Remove a few outer leaves of the head of cabbage and reserve.
Cut the head of cabbage in half and cut out the core. Reserve the core.
Slice each half of the head of baggage into thin strips.
Place the shredded cabbage and the salt in a bowl and pound with a "kraut pounder" (see video) or similar utensil, such as a potato masher, for approximately 5 minutes until the cabbage begins to release some of its juices.
Place the shredded cabbage and salt mixture in a half gallon sized jar that has a lid.
Quarter the apple and remove the core and seeds. Coarsely chop and add to a blender.
Coarsely chop the core of the cabbage and also add to the blender.
Add water to the blender sufficient to cover the chopped apple and cabbage core. Whirl in the blender to make a slurry.
Add the apple/cabbage core slurry to the shredded cabbage and salt mixture in the half gallon jar.
Stir the mixture together in the jar and then press it down to compact it. (If you prefer, you can do this in a bowl and then transfer it to the jar. However, I do find it is better to do this in the jar so that you are assured of having the correct amount of cabbage with the correct amount of salt. If you do this in a bowl, you may not be able to precisely know how much cabbage will fit into the jar.)

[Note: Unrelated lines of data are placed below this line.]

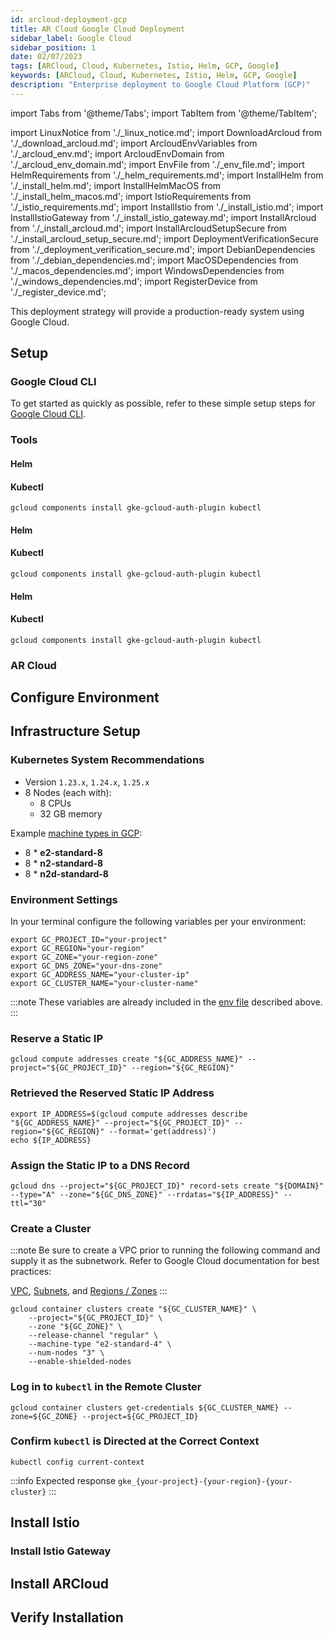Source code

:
 ```yaml
---
id: arcloud-deployment-gcp
title: AR Cloud Google Cloud Deployment
sidebar_label: Google Cloud
sidebar_position: 1
date: 02/07/2023
tags: [ARCloud, Cloud, Kubernetes, Istio, Helm, GCP, Google]
keywords: [ARCloud, Cloud, Kubernetes, Istio, Helm, GCP, Google]
description: "Enterprise deployment to Google Cloud Platform (GCP)"
---
```

import Tabs from '@theme/Tabs';
import TabItem from '@theme/TabItem';

import LinuxNotice from './_linux_notice.md';
import DownloadArcloud from './_download_arcloud.md';
import ArcloudEnvVariables from './_arcloud_env.md';
import ArcloudEnvDomain from './_arcloud_env_domain.md';
import EnvFile from './_env_file.md';
import HelmRequirements from './_helm_requirements.md';
import InstallHelm from './_install_helm.md';
import InstallHelmMacOS from './_install_helm_macos.md';
import IstioRequirements from './_istio_requirements.md';
import InstallIstio from './_install_istio.md';
import InstallIstioGateway from './_install_istio_gateway.md';
import InstallArcloud from './_install_arcloud.md';
import InstallArcloudSetupSecure from './_install_arcloud_setup_secure.md';
import DeploymentVerificationSecure from './_deployment_verification_secure.md';
import DebianDependencies from './_debian_dependencies.md';
import MacOSDependencies from './_macos_dependencies.md';
import WindowsDependencies from './_windows_dependencies.md';
import RegisterDevice from './_register_device.md';

This deployment strategy will provide a production-ready system using Google Cloud.

<LinuxNotice />

## Setup

<Tabs groupId="operating-systems">
  <TabItem value="linux" label="Debian/Ubuntu" default>

<DebianDependencies />

  </TabItem>
  <TabItem value="windows" label="Windows">

<WindowsDependencies />

<DebianDependencies />

  </TabItem>
  <TabItem value="macos" label="MacOS">

<MacOSDependencies />

  </TabItem>
</Tabs>

### Google Cloud CLI

To get started as quickly as possible, refer to these simple setup steps for [Google Cloud CLI](https://cloud.google.com/sdk/docs/install).

### Tools

<Tabs groupId="operating-systems">
  <TabItem value="linux" label="Debian/Ubuntu" default>

#### Helm

<HelmRequirements />

<InstallHelm />

#### Kubectl

```shell
gcloud components install gke-gcloud-auth-plugin kubectl
```

  </TabItem>
  <TabItem value="windows" label="Windows">

#### Helm

<HelmRequirements />

<InstallHelm />

#### Kubectl

```shell
gcloud components install gke-gcloud-auth-plugin kubectl
```

  </TabItem>
  <TabItem value="macos" label="MacOS">

#### Helm

<HelmRequirements />

<InstallHelmMacOS />

#### Kubectl

```shell
gcloud components install gke-gcloud-auth-plugin kubectl
```

  </TabItem>
</Tabs>

### AR Cloud

<DownloadArcloud />

## Configure Environment

<ArcloudEnvVariables />

<ArcloudEnvDomain />

<EnvFile />

## Infrastructure Setup

### Kubernetes System Recommendations

- Version `1.23.x`, `1.24.x`, `1.25.x`
- 8 Nodes (each with):
  - 8 CPUs
  - 32 GB memory

Example [machine types in GCP](https://cloud.google.com/compute/docs/general-purpose-machines):

- 8 * **e2-standard-8**
- 8 * **n2-standard-8**
- 8 * **n2d-standard-8**

### Environment Settings

In your terminal configure the following variables per your environment:

```shell showLineNumbers
export GC_PROJECT_ID="your-project"
export GC_REGION="your-region"
export GC_ZONE="your-region-zone"
export GC_DNS_ZONE="your-dns-zone"
export GC_ADDRESS_NAME="your-cluster-ip"
export GC_CLUSTER_NAME="your-cluster-name"
```

:::note
These variables are already included in the [env file](#configure-environment) described above.
:::

### Reserve a Static IP

```shell
gcloud compute addresses create "${GC_ADDRESS_NAME}" --project="${GC_PROJECT_ID}" --region="${GC_REGION}"
```

### Retrieved the Reserved Static IP Address

```shell showLineNumbers
export IP_ADDRESS=$(gcloud compute addresses describe "${GC_ADDRESS_NAME}" --project="${GC_PROJECT_ID}" --region="${GC_REGION}" --format='get(address)')
echo ${IP_ADDRESS}
```

### Assign the Static IP to a DNS Record

```shell
gcloud dns --project="${GC_PROJECT_ID}" record-sets create "${DOMAIN}" --type="A" --zone="${GC_DNS_ZONE}" --rrdatas="${IP_ADDRESS}" --ttl="30"
```

### Create a Cluster

:::note
Be sure to create a VPC prior to running the following command and supply it as the subnetwork. Refer to Google Cloud documentation for best practices:

[VPC](https://cloud.google.com/vpc/docs/vpc), [Subnets](https://cloud.google.com/vpc/docs/subnets), and [Regions / Zones](https://cloud.google.com/compute/docs/regions-zones)
:::

```shell showLineNumbers
gcloud container clusters create "${GC_CLUSTER_NAME}" \
    --project="${GC_PROJECT_ID}" \
    --zone "${GC_ZONE}" \
    --release-channel "regular" \
    --machine-type "e2-standard-4" \
    --num-nodes "3" \
    --enable-shielded-nodes
```

### Log in to `kubectl` in the Remote Cluster

```shell
gcloud container clusters get-credentials ${GC_CLUSTER_NAME} --zone=${GC_ZONE} --project=${GC_PROJECT_ID}
```

### Confirm `kubectl` is Directed at the Correct Context

```shell
kubectl config current-context
```

:::info Expected response
`gke_{your-project}-{your-region}-{your-cluster}`
:::

## Install Istio

<IstioRequirements />

<InstallIstio />

### Install Istio Gateway

<InstallIstioGateway />

## Install ARCloud

<InstallArcloud />

<InstallArcloudSetupSecure />

## Verify Installation

<DeploymentVerificationSecure />

<RegisterDevice />
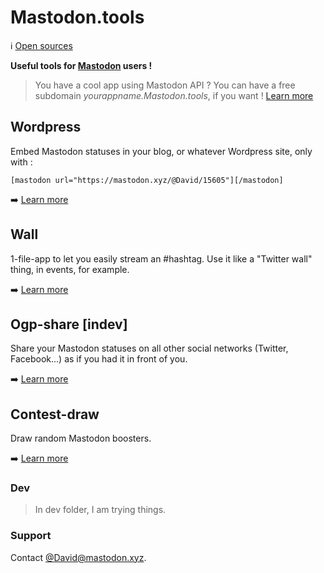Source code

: # Mastodon.tools
:information_source: [Open sources](https://github.com/DavidLibeau/mastodon-tools)

**Useful tools for [Mastodon](https://github.com/tootsuite/mastodon) users !**


> You have a cool app using Mastodon API ? You can have a free subdomain *yourappname.Mastodon.tools*, if you want ! [Learn more](/dns)

## Wordpress

Embed Mastodon statuses in your blog, or whatever Wordpress site, only with :

```
[mastodon url="https://mastodon.xyz/@David/15605"][/mastodon]
```

:arrow_right: [Learn more](wordpress)


## Wall

1-file-app to let you easily stream an #hashtag. Use it like a "Twitter wall" thing, in events, for example.

:arrow_right: [Learn more](wall)


## Ogp-share [indev]

Share your Mastodon statuses on all other social networks (Twitter, Facebook...) as if you had it in front of you.

:arrow_right: [Learn more](ogp-share)

## Contest-draw

Draw random Mastodon boosters.

:arrow_right: [Learn more](contest-draw)

### Dev

> In dev folder, I am trying things.


### Support

Contact [@David@mastodon.xyz](https://mastodon.xyz/@David).

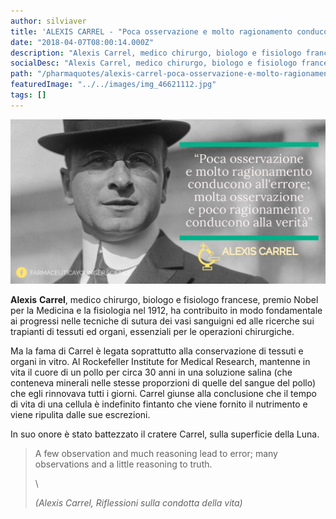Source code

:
 ```yaml
---
author: silviaver
title: 'ALEXIS CARREL - "Poca osservazione e molto ragionamento conducono all''errore; molta osservazione e poco ragionamento conducono alla verità"'
date: "2018-04-07T08:00:14.000Z"
description: "Alexis Carrel, medico chirurgo, biologo e fisiologo francese, premio Nobel per la Medicina e la fisiologia nel 1912, ha contribuito in modo fondamentale ai progressi nelle tecniche di sutura dei vasi sanguigni ed alle ricerche sui trapianti di tessuti ed organi, essenziali per le operazioni chirurgiche."
socialDesc: "Alexis Carrel, medico chirurgo, biologo e fisiologo francese, premio Nobel per la Medicina e la fisiologia nel 1912, ha contribuito in modo fondamentale ai progressi nelle tecniche di sutura dei vasi sanguigni ed alle ricerche sui trapianti di tessuti ed organi, essenziali per le operazioni chirurgiche."
path: "/pharmaquotes/alexis-carrel-poca-osservazione-e-molto-ragionamento-conducono-allerrore-molta-osservazione-e-poco-ragionamento-conducono-alla-verita/"
featuredImage: "../../images/img_46621112.jpg"
tags: []
---
```


![image1.jpeg](../../images/img_46621112.jpg)

**Alexis** **Carrel**, medico chirurgo, biologo e fisiologo francese, premio Nobel per la Medicina e la fisiologia nel 1912, ha contribuito in modo fondamentale ai progressi nelle tecniche di sutura dei vasi sanguigni ed alle ricerche sui trapianti di tessuti ed organi, essenziali per le operazioni chirurgiche.

Ma la fama di Carrel è legata soprattutto alla conservazione di tessuti e organi in vitro. Al Rockefeller Institute for Medical Research, mantenne in vita il cuore di un pollo per circa 30 anni in una soluzione salina (che conteneva minerali nelle stesse proporzioni di quelle del sangue del pollo) che egli rinnovava tutti i giorni. Carrel giunse alla conclusione che il tempo di vita di una cellula è indefinito fintanto che viene fornito il nutrimento e viene ripulita dalle sue escrezioni.

In suo onore è stato battezzato il cratere Carrel, sulla superficie della Luna.

> A few observation and much reasoning lead to error; many observations and a little reasoning to truth.
>
> \
>
> _(Alexis Carrel, Riflessioni sulla condotta della vita)_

Take the reserved cabbage leaves and fold them and put them into the half gallon jar on top of the shredded cabbage mixture.
Take a small 4-ounce glass jelly jar and put it into the half gallon jar on top of the folded cabbage leaves. The jelly jar will work as a weight to hold the entire mixture underwater.
Add additional water, if needed, to reach the neck of the half gallon jar allowing for approximately 1 inch of headspace. Place the lid on the jar.
Place the filled half gallon jar in an undisturbed place such as the corner of a kitchen counter, on top of a refrigerator, or in a cabinet or pantry that has a room temperature range somewhere between 68°F and 72°F. (SEE "RECIPE NOTES" BELOW.) The jar should also be out of direct sunlight as ferments do not like temperature fluctuations.
After a few days, the cabbage should begin to ferment and you should see bubbles in the jar. Release the cap of the jar to allow some of the carbon dioxide, produced by the fermentation process, to be released. Re-tighten the jar lid.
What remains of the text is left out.